**WHAT NEEDS TO BE DONE:** How many of the lines below contain "PROCEDURE"? Answer with that number alone.

MATERIAL PROVIDED START

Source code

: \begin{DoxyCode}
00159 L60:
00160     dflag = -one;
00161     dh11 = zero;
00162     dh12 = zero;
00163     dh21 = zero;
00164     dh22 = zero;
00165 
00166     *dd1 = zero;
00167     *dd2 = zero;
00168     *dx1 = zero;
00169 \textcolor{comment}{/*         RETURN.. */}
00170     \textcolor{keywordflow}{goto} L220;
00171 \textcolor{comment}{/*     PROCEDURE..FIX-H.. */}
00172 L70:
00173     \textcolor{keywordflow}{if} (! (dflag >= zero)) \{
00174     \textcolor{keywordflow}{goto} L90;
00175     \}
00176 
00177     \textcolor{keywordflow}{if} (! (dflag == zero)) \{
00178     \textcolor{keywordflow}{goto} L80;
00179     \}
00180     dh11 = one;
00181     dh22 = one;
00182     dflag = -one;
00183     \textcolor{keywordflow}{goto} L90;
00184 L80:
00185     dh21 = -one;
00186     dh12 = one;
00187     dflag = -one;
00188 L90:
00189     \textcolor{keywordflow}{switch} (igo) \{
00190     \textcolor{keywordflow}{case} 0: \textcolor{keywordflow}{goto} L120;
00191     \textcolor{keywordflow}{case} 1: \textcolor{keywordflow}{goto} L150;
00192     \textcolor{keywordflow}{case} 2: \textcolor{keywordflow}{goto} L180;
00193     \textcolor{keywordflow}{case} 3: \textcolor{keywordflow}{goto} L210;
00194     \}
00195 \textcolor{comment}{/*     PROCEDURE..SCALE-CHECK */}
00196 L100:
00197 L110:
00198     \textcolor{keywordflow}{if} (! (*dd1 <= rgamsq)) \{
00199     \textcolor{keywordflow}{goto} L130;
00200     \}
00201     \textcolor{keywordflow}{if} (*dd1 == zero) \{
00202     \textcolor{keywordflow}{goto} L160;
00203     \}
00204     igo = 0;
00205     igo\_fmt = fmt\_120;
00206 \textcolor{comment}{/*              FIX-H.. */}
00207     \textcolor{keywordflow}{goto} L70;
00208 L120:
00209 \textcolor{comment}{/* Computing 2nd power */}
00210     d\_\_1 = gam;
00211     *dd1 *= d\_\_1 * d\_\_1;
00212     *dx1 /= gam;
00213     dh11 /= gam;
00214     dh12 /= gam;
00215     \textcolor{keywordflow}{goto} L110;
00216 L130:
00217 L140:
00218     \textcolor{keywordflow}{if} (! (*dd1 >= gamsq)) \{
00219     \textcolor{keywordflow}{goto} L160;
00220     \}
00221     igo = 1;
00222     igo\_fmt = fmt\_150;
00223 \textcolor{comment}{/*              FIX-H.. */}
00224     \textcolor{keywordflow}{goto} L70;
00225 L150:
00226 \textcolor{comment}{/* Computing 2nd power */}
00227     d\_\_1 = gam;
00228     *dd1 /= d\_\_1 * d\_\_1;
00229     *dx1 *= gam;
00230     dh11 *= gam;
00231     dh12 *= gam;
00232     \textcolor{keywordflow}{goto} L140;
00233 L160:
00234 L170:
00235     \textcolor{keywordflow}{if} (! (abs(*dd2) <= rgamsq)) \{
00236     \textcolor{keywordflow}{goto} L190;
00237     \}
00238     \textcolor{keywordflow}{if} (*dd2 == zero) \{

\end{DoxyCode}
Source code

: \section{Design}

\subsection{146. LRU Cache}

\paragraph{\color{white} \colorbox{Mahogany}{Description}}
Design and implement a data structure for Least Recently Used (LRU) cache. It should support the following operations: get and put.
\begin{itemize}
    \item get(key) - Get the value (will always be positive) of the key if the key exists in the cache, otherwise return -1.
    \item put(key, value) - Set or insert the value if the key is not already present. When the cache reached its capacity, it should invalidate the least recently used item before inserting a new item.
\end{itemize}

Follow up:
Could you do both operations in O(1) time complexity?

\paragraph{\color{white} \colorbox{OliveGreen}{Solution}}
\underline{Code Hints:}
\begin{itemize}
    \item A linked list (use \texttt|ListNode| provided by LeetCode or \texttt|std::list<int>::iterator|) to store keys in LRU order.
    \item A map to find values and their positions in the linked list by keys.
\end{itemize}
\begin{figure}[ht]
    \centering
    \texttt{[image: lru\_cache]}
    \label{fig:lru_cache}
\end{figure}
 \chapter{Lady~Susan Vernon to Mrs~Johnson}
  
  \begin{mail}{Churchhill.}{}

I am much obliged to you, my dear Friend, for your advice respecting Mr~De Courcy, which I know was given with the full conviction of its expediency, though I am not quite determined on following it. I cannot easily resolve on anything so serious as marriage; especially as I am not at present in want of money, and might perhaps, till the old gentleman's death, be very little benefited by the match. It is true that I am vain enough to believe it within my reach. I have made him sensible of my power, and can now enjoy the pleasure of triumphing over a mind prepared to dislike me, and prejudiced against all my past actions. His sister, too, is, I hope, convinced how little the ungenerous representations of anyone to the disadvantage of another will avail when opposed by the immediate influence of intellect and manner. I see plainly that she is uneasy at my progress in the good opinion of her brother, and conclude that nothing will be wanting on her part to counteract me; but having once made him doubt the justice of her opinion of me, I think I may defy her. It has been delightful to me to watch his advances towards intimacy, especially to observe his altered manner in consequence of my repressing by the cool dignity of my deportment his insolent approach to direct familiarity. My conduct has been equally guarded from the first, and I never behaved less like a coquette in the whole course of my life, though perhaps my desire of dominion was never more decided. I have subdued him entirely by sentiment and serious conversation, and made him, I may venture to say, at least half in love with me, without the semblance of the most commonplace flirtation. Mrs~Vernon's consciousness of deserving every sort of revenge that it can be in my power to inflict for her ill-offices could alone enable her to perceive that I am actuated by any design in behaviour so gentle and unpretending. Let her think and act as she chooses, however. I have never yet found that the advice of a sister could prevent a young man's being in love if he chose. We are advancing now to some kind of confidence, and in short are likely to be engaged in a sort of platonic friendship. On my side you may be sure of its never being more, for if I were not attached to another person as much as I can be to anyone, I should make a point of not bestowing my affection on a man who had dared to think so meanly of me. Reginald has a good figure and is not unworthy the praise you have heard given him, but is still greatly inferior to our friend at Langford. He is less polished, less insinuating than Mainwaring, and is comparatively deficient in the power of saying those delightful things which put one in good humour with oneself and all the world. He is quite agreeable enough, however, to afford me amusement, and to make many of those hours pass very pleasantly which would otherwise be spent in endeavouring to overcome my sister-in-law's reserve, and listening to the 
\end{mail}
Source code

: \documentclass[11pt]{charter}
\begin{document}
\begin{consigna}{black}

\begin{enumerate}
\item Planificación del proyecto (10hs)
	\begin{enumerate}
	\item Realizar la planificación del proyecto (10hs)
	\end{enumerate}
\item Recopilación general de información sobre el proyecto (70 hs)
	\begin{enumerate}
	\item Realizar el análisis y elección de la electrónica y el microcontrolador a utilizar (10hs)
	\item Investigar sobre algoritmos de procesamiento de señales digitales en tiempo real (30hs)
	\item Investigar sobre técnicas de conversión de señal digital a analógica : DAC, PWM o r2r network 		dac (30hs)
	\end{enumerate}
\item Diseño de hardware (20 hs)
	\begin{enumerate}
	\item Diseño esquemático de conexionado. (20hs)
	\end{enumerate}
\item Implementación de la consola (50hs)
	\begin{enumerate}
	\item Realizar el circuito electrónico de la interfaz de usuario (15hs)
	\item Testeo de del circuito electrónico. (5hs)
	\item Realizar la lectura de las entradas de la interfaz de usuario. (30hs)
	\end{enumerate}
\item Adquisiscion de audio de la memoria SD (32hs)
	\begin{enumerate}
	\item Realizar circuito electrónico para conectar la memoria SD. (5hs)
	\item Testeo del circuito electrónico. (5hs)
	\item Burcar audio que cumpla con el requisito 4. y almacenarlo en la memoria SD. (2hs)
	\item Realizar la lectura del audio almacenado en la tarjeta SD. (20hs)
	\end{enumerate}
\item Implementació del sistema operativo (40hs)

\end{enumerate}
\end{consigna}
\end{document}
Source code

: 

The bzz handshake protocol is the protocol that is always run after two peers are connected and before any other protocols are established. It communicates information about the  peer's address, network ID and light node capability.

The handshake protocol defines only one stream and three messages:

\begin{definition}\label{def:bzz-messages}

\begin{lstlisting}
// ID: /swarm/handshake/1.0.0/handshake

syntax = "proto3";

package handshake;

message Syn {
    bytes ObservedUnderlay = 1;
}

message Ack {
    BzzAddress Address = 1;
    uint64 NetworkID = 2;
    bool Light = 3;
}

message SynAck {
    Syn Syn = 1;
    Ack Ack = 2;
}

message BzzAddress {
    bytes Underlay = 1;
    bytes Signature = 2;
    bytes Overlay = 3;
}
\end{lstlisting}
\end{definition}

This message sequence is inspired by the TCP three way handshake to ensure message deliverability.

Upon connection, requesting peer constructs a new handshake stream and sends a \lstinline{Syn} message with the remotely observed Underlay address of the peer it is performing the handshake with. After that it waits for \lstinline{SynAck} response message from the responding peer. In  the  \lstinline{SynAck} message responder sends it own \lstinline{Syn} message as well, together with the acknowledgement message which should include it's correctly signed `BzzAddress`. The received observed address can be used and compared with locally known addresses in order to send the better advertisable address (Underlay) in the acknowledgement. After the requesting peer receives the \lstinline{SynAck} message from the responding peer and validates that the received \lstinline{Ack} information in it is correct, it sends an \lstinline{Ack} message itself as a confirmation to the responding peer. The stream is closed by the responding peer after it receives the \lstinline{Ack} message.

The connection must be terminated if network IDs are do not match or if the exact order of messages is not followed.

MATERIAL PROVIDED END

**TASK SOLUTION:** 2